Five Waldo County towns form new broadband utility district
WALDO COUNTY — With overwhelming support from each town’s voters, Freedom, Liberty, Montville, Palermo and Searsmont have formed the Waldo Broadband Corporation (WBC), a nonprofit “Broadband Utility District” that is to provide affordable, high-speed internet service to everyone in the five Waldo County communities, according to the newly formed Waldo Broadband Corporation, in a news release.
“After nearly two years of planning, meeting, mapping, data collection, a feasibility study and community conversations, the Waldo Broadband Corporation is moving ahead,” said WBC president Bob Kurek of Palermo. “The member towns held special town meetings in July and August, and the vote to create the municipality owned nonprofit corporation was nearly unanimous. People in our towns have very poor internet connections, or no connection at all. Now the WBC is prepared to help change that.”

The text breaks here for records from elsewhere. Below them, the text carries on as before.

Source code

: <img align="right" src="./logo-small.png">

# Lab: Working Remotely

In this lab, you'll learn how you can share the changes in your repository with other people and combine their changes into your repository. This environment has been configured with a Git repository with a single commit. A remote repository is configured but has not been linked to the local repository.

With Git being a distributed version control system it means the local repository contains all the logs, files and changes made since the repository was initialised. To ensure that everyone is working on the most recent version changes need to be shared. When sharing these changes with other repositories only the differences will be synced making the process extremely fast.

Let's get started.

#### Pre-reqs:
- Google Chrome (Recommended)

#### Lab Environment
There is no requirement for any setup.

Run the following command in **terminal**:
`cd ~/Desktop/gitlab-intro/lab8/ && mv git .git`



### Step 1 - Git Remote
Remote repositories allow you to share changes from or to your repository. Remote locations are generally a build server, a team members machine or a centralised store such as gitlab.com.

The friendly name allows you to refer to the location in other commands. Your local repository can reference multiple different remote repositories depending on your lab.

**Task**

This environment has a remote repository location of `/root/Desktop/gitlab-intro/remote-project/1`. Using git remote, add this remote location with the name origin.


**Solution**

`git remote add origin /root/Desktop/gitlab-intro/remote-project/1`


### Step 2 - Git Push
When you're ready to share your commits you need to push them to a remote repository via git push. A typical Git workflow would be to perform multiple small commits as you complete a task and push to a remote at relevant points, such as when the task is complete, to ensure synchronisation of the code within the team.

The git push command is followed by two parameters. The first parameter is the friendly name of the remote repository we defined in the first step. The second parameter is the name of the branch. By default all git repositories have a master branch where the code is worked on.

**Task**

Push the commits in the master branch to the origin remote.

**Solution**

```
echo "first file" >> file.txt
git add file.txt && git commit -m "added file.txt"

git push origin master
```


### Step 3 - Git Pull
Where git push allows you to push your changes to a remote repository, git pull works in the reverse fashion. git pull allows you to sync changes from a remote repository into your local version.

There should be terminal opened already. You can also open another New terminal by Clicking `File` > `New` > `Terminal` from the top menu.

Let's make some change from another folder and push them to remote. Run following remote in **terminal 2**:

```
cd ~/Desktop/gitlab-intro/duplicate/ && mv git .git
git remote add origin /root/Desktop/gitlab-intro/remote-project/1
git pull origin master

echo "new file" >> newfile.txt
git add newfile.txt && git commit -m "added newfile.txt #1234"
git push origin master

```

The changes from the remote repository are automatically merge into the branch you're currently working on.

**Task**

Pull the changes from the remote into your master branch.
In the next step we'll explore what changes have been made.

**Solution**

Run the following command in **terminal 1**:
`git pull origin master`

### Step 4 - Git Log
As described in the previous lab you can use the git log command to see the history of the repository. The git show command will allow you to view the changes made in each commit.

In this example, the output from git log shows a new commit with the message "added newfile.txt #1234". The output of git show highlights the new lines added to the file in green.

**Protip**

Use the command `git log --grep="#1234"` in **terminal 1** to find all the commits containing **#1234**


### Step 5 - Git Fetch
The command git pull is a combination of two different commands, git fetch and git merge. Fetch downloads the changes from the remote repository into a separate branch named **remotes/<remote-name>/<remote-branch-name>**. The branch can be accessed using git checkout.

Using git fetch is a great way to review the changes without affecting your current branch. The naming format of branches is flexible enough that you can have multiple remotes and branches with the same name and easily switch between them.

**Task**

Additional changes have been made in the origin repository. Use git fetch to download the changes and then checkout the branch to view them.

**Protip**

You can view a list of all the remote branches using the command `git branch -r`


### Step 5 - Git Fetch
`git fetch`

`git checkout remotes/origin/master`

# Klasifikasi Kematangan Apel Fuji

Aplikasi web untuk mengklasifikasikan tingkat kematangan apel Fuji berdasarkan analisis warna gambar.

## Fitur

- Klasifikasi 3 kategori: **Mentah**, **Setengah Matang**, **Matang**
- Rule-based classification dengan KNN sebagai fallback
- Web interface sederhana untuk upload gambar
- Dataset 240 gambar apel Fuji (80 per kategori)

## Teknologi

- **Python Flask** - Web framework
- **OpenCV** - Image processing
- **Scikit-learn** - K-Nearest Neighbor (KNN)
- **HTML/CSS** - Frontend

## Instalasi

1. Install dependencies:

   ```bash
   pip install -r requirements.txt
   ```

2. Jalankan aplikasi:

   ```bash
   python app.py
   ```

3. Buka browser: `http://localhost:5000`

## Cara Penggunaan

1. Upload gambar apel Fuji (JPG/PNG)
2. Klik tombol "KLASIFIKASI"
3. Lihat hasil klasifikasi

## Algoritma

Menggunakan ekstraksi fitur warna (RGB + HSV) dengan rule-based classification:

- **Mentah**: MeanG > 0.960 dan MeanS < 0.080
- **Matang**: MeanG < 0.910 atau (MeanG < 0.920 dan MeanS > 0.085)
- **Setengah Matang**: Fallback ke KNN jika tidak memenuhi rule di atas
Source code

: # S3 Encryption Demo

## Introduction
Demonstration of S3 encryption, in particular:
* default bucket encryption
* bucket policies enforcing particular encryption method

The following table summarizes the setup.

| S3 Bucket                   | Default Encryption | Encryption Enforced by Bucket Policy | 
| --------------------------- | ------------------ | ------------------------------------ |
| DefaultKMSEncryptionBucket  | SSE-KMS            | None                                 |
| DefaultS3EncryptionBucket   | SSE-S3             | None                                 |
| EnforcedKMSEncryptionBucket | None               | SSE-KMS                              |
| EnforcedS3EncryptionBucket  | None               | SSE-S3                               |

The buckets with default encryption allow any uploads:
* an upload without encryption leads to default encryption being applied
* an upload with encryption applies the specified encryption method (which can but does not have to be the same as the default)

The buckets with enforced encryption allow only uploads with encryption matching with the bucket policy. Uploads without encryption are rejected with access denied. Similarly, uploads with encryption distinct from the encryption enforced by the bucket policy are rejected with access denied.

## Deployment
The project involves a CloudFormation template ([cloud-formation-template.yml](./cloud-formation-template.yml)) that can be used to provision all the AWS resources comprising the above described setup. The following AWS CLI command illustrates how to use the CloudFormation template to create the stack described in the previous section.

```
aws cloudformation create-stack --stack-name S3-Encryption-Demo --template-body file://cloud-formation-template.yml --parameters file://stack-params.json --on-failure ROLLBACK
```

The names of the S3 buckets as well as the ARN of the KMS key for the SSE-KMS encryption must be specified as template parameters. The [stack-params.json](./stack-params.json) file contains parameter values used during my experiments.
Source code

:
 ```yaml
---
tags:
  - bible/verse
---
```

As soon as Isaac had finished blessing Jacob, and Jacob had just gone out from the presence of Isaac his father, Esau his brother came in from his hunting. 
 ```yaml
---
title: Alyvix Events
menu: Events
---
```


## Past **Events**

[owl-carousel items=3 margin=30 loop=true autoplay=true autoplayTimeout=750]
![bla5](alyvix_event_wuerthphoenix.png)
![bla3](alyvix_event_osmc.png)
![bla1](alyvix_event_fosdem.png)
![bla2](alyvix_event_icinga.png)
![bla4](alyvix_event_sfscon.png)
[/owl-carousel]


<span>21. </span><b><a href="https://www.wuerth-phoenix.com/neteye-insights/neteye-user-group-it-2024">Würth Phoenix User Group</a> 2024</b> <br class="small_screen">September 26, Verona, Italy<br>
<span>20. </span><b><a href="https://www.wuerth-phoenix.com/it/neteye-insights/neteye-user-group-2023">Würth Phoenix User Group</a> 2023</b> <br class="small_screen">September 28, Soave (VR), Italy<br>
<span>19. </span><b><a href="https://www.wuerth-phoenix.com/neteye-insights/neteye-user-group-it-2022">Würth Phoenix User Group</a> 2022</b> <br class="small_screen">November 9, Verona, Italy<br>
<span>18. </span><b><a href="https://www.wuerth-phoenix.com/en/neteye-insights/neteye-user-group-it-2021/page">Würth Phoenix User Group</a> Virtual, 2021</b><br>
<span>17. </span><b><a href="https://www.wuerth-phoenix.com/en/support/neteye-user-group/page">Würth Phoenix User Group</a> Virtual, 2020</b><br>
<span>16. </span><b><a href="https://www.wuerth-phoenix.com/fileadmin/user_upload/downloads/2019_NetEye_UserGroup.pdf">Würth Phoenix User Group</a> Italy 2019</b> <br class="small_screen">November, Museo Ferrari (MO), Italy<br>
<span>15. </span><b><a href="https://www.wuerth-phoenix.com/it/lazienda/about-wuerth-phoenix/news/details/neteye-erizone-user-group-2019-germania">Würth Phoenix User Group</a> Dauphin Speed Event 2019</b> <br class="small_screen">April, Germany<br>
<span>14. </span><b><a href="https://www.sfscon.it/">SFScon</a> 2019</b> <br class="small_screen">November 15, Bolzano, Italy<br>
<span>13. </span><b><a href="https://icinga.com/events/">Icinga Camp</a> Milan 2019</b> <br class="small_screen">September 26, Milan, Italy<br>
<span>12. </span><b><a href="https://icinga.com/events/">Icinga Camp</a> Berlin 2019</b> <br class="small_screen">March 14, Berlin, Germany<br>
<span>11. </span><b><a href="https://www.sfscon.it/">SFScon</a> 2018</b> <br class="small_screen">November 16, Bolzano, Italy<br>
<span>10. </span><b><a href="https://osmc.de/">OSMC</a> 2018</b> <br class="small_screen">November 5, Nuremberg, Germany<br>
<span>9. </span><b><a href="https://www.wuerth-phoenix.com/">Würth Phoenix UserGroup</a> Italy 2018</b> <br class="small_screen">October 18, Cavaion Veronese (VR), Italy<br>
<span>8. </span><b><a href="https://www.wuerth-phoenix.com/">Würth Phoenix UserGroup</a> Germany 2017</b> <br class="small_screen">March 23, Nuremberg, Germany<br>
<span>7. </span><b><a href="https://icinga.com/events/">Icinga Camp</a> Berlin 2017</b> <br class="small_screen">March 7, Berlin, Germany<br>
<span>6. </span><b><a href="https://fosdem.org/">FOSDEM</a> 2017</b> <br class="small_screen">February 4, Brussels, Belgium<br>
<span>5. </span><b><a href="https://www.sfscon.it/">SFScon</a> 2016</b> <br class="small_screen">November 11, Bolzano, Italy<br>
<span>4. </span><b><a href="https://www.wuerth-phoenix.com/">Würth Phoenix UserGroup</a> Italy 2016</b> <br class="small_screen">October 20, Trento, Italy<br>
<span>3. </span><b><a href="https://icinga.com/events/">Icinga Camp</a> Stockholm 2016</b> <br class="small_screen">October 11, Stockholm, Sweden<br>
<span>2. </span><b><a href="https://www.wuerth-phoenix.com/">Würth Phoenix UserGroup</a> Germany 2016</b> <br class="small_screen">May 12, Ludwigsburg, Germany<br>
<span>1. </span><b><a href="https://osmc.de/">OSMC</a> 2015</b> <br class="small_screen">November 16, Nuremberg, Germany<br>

The five towns have created an interlocal agreement defining the Waldo Broadband Corporation. Each town has named one member to serve on its Board of Directors, and corporate papers are being filed with the state of Maine and the IRS. The WBC’s first task is to create a Request for Proposals to begin the planning, design and building of a fiber optic broadband network that will be available and affordable to every resident and business in Freedom, Liberty, Montville, Palermo and Searsmont.
The WBC has retained Mission Broadband in Bangor as a third-party consultant to oversee issuance of the RFP (request for proposal) to 16 potential internet service providers, and to help evaluate responses to that RFP in the coming weeks and months. The WBC is also preparing to work with those internet service provider companies to seek financial support for the five-town network buildout from state, federal and private foundation sources.
“We have come a very long way from those first informal meetings in 2020,” said Kurek. “Five Waldo County towns are working together. And together we will make a future for our residents so they can work, run businesses, learn, get health services and be entertained through high-speed internet connections.”